__BRIEF__:
Go line by line through the entries below and copy those containing the string "span".

SUPPLIED ENTRIES Start Marker

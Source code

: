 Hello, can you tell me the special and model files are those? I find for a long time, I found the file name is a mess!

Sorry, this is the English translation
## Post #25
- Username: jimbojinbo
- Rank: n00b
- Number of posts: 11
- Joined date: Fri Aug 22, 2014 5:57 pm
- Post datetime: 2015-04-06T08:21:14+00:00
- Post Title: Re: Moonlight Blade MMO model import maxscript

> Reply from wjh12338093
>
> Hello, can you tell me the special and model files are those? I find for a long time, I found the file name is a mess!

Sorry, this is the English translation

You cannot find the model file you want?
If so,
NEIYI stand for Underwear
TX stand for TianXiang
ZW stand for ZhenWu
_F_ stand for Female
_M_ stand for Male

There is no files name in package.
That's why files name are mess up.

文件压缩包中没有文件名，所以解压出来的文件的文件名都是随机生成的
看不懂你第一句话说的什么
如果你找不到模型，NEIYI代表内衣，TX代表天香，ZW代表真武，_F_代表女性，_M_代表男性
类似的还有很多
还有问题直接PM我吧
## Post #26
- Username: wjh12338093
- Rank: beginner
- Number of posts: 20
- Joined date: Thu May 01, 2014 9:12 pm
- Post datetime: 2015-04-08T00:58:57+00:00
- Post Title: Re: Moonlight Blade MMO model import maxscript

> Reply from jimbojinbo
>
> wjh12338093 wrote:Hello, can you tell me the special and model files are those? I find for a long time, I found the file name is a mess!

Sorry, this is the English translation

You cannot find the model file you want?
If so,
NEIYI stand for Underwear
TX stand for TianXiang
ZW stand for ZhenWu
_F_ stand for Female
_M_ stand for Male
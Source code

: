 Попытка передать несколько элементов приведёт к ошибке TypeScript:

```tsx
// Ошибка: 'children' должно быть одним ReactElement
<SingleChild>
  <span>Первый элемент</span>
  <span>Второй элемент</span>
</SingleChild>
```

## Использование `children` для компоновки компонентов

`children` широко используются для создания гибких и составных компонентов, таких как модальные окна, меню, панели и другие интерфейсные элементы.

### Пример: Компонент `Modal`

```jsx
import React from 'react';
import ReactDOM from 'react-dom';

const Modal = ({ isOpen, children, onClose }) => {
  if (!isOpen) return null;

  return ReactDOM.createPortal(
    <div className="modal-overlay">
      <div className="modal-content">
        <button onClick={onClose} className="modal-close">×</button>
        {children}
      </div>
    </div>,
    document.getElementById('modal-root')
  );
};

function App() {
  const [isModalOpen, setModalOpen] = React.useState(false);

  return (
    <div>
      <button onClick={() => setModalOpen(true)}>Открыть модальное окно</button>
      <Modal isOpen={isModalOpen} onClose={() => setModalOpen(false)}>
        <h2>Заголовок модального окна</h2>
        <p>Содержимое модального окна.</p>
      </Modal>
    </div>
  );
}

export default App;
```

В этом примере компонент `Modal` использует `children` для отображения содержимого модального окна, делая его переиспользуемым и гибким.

SUPPLIED ENTRIES End Marker
SUPPLIED ENTRIES Start Marker

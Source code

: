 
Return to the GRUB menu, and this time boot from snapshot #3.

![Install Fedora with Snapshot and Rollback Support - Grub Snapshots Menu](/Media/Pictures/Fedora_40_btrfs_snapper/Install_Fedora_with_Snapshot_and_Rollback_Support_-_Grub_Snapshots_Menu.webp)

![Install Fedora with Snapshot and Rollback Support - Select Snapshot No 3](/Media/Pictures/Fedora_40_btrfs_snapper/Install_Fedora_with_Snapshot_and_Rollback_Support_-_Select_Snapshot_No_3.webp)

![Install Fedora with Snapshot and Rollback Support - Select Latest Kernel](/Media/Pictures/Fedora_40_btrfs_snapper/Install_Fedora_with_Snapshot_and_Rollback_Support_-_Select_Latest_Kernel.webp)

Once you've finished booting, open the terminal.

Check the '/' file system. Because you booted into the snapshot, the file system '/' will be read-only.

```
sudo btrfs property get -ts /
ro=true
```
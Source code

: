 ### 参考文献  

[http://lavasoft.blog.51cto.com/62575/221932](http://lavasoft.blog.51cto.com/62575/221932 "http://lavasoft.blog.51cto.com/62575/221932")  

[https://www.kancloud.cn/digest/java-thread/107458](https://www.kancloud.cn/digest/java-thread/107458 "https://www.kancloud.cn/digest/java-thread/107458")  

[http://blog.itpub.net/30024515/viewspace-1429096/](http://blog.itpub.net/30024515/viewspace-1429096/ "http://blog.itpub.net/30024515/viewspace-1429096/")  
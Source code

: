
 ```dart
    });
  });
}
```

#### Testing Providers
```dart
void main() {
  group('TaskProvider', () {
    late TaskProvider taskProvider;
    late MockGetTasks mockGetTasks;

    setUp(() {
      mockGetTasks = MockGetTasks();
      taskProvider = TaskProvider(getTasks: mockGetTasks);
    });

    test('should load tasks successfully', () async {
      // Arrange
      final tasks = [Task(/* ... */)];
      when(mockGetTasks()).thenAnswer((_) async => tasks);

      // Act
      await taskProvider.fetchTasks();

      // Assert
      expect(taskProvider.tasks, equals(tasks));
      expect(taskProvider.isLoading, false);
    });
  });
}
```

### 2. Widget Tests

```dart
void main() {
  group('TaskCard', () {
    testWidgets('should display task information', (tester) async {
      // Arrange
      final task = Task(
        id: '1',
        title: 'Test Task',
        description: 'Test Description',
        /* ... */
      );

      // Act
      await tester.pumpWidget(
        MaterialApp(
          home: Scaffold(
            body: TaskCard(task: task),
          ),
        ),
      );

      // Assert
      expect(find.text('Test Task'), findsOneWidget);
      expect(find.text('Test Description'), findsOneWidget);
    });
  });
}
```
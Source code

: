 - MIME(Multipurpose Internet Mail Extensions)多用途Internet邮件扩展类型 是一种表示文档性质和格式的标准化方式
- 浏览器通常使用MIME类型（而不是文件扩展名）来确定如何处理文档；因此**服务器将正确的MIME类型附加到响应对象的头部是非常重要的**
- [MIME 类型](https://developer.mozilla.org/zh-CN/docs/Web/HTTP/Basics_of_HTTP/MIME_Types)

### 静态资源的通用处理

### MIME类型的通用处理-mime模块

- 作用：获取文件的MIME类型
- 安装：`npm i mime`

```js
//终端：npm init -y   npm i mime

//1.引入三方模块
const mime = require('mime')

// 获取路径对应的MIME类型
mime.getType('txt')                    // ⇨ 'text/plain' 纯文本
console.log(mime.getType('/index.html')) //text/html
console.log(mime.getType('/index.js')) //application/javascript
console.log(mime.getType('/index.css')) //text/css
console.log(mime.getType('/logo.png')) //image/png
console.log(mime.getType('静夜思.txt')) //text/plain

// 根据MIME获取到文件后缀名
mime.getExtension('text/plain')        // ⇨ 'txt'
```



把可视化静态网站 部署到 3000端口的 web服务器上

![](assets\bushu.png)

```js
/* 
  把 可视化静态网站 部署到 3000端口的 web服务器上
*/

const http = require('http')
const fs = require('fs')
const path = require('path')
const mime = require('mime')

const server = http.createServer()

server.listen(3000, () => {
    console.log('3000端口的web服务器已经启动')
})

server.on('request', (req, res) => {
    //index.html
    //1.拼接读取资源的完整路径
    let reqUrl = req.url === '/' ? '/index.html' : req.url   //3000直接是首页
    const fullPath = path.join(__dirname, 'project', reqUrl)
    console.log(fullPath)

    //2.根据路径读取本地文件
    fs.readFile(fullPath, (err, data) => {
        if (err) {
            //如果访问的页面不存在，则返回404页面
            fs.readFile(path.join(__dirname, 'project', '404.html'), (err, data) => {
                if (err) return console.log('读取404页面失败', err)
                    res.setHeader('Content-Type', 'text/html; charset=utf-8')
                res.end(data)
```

SUPPLIED ENTRIES End Marker

__WRITTEN SOLUTION__:
  <span>Первый элемент</span>
  <span>Второй элемент</span>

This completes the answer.